Aside from some form of Worterburgh, Wú Chù is arguably one of the more common city Central City found in the many reflections of reality. While the exact details of it’s history may vary, as does the exact point in its timeline, there are a few common elements found to it’s history.


  • History of Wú Chù

History of Wú Chù

Ancient Times & Conquest

Much like it’s counterpart, Worterburgh (more specifically the Worterburgh found in ‘Terra Incognita’, Wú Chù was originally a land inhabited by strange barbarians who called themselves many things, often translated as Ochill. They were a polytheist, pagan society with a Priest-King Caste.

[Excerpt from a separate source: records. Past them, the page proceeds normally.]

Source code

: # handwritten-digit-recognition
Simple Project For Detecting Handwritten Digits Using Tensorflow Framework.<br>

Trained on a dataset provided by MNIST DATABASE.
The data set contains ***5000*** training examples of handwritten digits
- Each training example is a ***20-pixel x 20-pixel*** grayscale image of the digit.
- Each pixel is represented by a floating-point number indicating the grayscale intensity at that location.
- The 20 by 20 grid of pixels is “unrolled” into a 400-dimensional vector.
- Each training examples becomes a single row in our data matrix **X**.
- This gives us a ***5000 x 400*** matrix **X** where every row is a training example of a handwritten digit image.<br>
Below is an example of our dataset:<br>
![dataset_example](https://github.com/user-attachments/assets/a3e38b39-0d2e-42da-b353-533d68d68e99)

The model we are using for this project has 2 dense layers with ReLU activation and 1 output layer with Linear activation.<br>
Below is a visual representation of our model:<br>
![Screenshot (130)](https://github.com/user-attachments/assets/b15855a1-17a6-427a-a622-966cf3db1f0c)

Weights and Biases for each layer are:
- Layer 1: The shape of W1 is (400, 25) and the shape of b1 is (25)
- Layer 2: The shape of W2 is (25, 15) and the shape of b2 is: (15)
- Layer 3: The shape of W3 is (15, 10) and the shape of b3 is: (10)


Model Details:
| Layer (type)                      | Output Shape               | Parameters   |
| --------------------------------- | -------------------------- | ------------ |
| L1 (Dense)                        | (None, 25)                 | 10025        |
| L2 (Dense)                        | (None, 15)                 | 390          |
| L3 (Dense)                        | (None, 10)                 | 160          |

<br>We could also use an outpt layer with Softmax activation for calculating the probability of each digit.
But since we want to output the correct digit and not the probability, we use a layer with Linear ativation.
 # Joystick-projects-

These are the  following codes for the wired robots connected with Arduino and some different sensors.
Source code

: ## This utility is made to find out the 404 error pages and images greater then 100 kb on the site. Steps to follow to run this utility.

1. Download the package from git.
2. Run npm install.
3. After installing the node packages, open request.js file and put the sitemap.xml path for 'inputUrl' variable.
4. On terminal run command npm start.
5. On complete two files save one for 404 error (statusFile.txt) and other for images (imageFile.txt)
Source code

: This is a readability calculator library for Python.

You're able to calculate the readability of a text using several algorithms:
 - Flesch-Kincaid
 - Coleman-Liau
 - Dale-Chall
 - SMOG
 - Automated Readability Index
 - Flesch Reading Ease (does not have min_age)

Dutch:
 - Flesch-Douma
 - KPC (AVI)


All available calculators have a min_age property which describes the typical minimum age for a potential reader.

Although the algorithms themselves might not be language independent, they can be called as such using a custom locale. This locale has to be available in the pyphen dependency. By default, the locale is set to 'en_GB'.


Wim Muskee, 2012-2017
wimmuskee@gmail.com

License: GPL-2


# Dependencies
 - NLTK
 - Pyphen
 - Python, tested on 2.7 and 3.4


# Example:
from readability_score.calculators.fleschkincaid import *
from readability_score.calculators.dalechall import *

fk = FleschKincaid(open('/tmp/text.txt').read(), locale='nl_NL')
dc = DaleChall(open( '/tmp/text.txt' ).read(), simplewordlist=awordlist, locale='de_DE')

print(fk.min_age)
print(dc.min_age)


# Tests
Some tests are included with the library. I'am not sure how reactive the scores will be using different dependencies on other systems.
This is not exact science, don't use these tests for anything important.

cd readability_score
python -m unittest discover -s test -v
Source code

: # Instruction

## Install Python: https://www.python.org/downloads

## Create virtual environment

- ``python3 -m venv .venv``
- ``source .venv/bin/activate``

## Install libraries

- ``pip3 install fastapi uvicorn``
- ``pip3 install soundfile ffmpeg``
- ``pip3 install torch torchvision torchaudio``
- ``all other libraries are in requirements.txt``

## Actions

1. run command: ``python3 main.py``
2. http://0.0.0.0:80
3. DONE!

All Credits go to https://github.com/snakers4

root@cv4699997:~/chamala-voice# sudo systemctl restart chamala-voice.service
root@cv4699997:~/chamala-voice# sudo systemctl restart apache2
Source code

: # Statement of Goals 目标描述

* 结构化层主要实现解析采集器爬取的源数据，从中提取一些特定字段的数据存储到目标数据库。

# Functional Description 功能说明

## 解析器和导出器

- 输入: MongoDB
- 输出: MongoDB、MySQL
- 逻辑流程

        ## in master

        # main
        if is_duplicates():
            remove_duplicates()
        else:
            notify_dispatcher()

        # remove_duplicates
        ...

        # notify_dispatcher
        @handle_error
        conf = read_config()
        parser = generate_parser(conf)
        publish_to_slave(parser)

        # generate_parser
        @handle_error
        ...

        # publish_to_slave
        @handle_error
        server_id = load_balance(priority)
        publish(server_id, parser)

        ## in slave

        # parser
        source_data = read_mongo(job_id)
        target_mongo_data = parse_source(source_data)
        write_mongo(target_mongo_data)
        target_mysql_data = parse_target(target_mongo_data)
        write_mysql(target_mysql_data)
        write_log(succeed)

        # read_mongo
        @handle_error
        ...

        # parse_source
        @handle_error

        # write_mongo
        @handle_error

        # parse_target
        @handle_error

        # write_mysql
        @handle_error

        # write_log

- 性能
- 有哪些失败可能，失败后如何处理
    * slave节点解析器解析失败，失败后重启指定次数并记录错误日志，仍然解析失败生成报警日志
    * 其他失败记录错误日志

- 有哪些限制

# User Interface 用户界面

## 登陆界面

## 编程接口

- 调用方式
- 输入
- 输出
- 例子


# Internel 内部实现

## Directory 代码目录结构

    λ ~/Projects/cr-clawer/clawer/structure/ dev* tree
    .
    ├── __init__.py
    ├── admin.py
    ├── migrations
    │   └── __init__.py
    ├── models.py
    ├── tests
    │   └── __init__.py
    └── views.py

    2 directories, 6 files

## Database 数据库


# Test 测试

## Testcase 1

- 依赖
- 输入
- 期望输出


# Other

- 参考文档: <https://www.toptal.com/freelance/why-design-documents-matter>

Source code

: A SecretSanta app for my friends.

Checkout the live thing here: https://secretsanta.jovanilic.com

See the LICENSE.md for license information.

Much like in other timelines, the people of Ochill were eventually conquered by the English. However, unlike the timeline which the player characters are familiar with, the reasons for this conquest was drastically different. In this timeline, China was a rising colonial superpower which the British Empire had a hard time competing. The taking of Ochill was motivated by the hopes of gaining a better foothold off the coast of the so-called New World.

The Struggling Worterburgh and the Kingstree Pact (Late 17th Century)

For a good century, Worterburgh (the new name for Ochill) was a struggling colony suffering from the slow but steady weakening of the British Empire which simply could not compete with the China of this time, as China’s empire grew to encompass India, Japan and what we call Australia. The Worterburgh of this time was in many ways similar to its ‘main’ counterpart: a nobility which assumed the mantle of rulership from the Priest-King caste and a church combining pagan and christian aspects. The only major difference was a much smaller population of europeans.

Because the europeans were weaker and less numerous in this timeline, there was much pressure from the Ochill-blooded underclass and the remaining holds of Ochill civilization. At this time, the Chinese Empire was eager to add Worterburgh to its ever-increasing list of conquests. The Kingstree Pact led to something which would appear somewhat alien to those not native to this timeline: an alliance between the european colonist and the native inhabitants against Chinese influence and interest. Unfortunately, while certainly a strange and unique cultural touchstone, this alliance ultimately failed when the British crown was defeated and surrendered Worterburgh to the Chinese Empire.

Mandate Of Heaven and Expansion (18th Century)

Rich in resources, Worterburgh (now renamed Wú Chù) soon found itself the accidental crown jewel of the Chinese Empire. Chinese workers and traders flooded in the city over the following decades, transforming the city and nearby regions into a booming trading hub.

The Jade Tree Throne (Mid 19th Century)

Much like in the ‘main’ timeline, Wú Chù developed its own unique culture, religion and traditions. While heavily tinted by the dominance of Chinese culture, the culture of Wú Chù nevertheless has it’s own unique and unusual traits, especially due to the mingling with the much larger population of Ochill.

In some timelines, in the mid 19th Century, a combination and economic and cultural reasons lead to what the Chinese Empire deem at this point impossible: rebellion. In those timelines where this rebellion is successful, the new ruler appoint himself the ‘Jade Tree Emperor’ (a deformation of the connection between the Old Kings and their Kingstree).